Directions for this task >> Every line in the records below with the string "Abóboras" needs to be copied out.
[Opening Records supplied section]
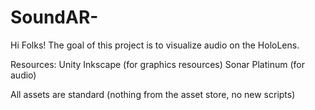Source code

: # SoundAR-

Hi Folks! The goal of this project is to visualize audio on the HoloLens. 

Resources:
  Unity
  Inkscape (for graphics resources)
  Sonar Platinum (for audio)
  
All assets are standard (nothing from the asset store, no new scripts)
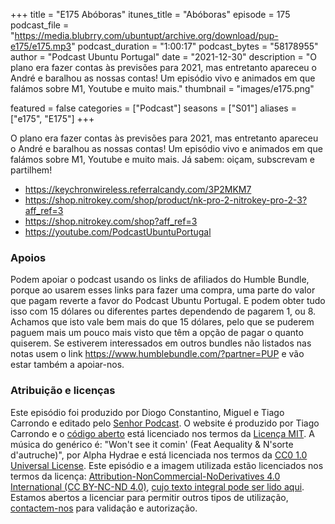 +++
title = "E175 Abóboras"
itunes_title = "Abóboras"
episode = 175
podcast_file = "https://media.blubrry.com/ubuntupt/archive.org/download/pup-e175/e175.mp3"
podcast_duration = "1:00:17"
podcast_bytes = "58178955"
author = "Podcast Ubuntu Portugal"
date = "2021-12-30"
description = "O plano era fazer contas às previsões para 2021, mas entretanto apareceu o André e baralhou as nossas contas! Um episódio vivo e animados em que falámos sobre M1, Youtube e muito mais."
thumbnail = "images/e175.png"

featured = false
categories = ["Podcast"]
seasons = ["S01"]
aliases = ["e175", "E175"]
+++

O plano era fazer contas às previsões para 2021, mas entretanto apareceu o André e baralhou as nossas contas! Um episódio vivo e animados em que falámos sobre M1, Youtube e muito mais.
Já sabem: oiçam, subscrevam e partilhem!

* https://keychronwireless.referralcandy.com/3P2MKM7
* https://shop.nitrokey.com/shop/product/nk-pro-2-nitrokey-pro-2-3?aff_ref=3
* https://shop.nitrokey.com/shop?aff_ref=3
* https://youtube.com/PodcastUbuntuPortugal


### Apoios
Podem apoiar o podcast usando os links de afiliados do Humble Bundle, porque ao usarem esses links para fazer uma compra, uma parte do valor que pagam reverte a favor do Podcast Ubuntu Portugal.
E podem obter tudo isso com 15 dólares ou diferentes partes dependendo de pagarem 1, ou 8.
Achamos que isto vale bem mais do que 15 dólares, pelo que se puderem paguem mais um pouco mais visto que têm a opção de pagar o quanto quiserem.
Se estiverem interessados em outros bundles não listados nas notas usem o link https://www.humblebundle.com/?partner=PUP e vão estar também a apoiar-nos.

### Atribuição e licenças
Este episódio foi produzido por Diogo Constantino, Miguel e Tiago Carrondo e editado pelo [Senhor Podcast](https://senhorpodcast.pt/).
O website é produzido por Tiago Carrondo e o [código aberto](https://gitlab.com/podcastubuntuportugal/website) está licenciado nos termos da [Licença MIT](https://gitlab.com/podcastubuntuportugal/website/main/LICENSE).
A música do genérico é: "Won't see it comin' (Feat Aequality & N'sorte d'autruche)", por Alpha Hydrae e está licenciada nos termos da [CC0 1.0 Universal License](https://creativecommons.org/publicdomain/zero/1.0/).
Este episódio e a imagem utilizada estão licenciados nos termos da licença: [Attribution-NonCommercial-NoDerivatives 4.0 International (CC BY-NC-ND 4.0)](https://creativecommons.org/licenses/by-nc-nd/4.0/), [cujo texto integral pode ser lido aqui](https://creativecommons.org/licenses/by-nc-nd/4.0/legalcode). Estamos abertos a licenciar para permitir outros tipos de utilização, [contactem-nos](https://podcastubuntuportugal.org/contactos) para validação e autorização.

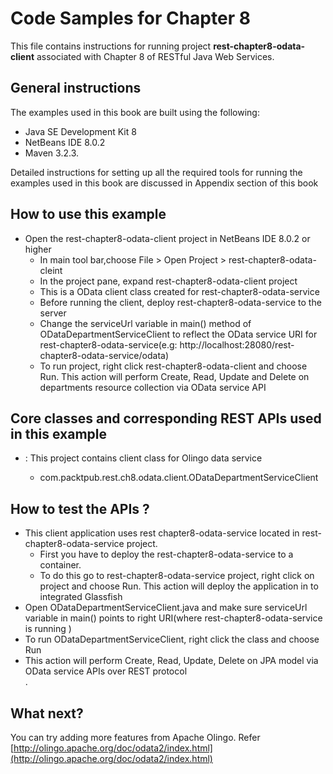 Code Samples for Chapter 8
==========================
This file contains instructions for running project **rest-chapter8-odata-client** associated with Chapter 8 of RESTful Java Web Services.

General instructions
--------------------
The examples used in this book are built using the following:

- Java SE Development Kit 8
- NetBeans IDE 8.0.2 
- Maven 3.2.3. 


Detailed instructions for setting up all the required tools for running the 
examples used in this book are discussed in Appendix  section of this book

How to use this example 
-------------------------
   
- Open the rest-chapter8-odata-client project in NetBeans IDE 8.0.2 or higher
    - In main tool bar,choose File > Open Project > rest-chapter8-odata-cleint
    - In the project pane, expand rest-chapter8-odata-client project 
    - This is a OData client class created for rest-chapter8-odata-service
    - Before running the client, deploy rest-chapter8-odata-service to the server 
    - Change the serviceUrl variable in main() method of ODataDepartmentServiceClient to reflect the OData service URI for rest-chapter8-odata-service(e.g: http://localhost:28080/rest-chapter8-odata-service/odata)
	- To run project, right click rest-chapter8-odata-client and choose Run. This action will perform Create, Read,  Update and Delete on departments resource collection via OData service API
   

Core classes and corresponding REST APIs used in this example
-------------------------------------------------------------

- <rest-chapter8-odata-client>: This project contains client class for Olingo data service 
    - com.packtpub.rest.ch8.odata.client.ODataDepartmentServiceClient
    
How to test the APIs ?
-------------------------    
 - This client application uses rest chapter8-odata-service located in rest-chapter8-odata-service project. 
 	- First you have to deploy the rest-chapter8-odata-service to a container. 
 	- To do this go to rest-chapter8-odata-service project, right click on project and choose Run. This action will deploy the application in to integrated Glassfish
 - Open ODataDepartmentServiceClient.java and make sure serviceUrl variable in main() points to right URI(where rest-chapter8-odata-service is running )
 - To run ODataDepartmentServiceClient, right click the class and choose Run  
 - This action will perform Create, Read, Update, Delete on JPA model via OData service APIs over REST protocol      
.    

What next?
----------------------------
You can try adding more features from Apache Olingo. Refer [http://olingo.apache.org/doc/odata2/index.html](http://olingo.apache.org/doc/odata2/index.html)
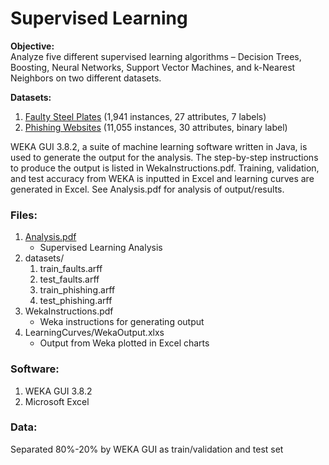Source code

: # Supervised Learning

**Objective:**  
Analyze five different supervised learning algorithms – Decision Trees, Boosting, Neural Networks, Support Vector Machines, and k-Nearest Neighbors on two different datasets.

**Datasets:**  
1. [Faulty Steel Plates](http://archive.ics.uci.edu/ml/datasets/steel+plates+faults) (1,941 instances, 27 attributes, 7 labels)
2. [Phishing Websites](https://archive.ics.uci.edu/ml/datasets/phishing+websites) (11,055 instances, 30 attributes, binary label)

WEKA GUI 3.8.2, a suite of machine learning software written in Java, is used to generate the output for the analysis. The step-by-step instructions to produce the output is listed in WekaInstructions.pdf. Training, validation, and test accuracy from WEKA is inputted in Excel and learning curves are generated in Excel. See Analysis.pdf for analysis of output/results.

### Files:
1. [Analysis.pdf](Analysis.pdf)
    * Supervised Learning Analysis
2. datasets/
   1. train_faults.arff
   2. test_faults.arff
   3. train_phishing.arff
   4. test_phishing.arff
3. WekaInstructions.pdf
    * Weka instructions for generating output
4. LearningCurves/WekaOutput.xlxs
    * Output from Weka plotted in Excel charts

### Software:
1. WEKA GUI 3.8.2
2. Microsoft Excel

### Data:
Separated 80%-20% by WEKA GUI as train/validation and test set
[Closing Records supplied section]
Solution for this problem >>
title = "E175 Abóboras"
itunes_title = "Abóboras"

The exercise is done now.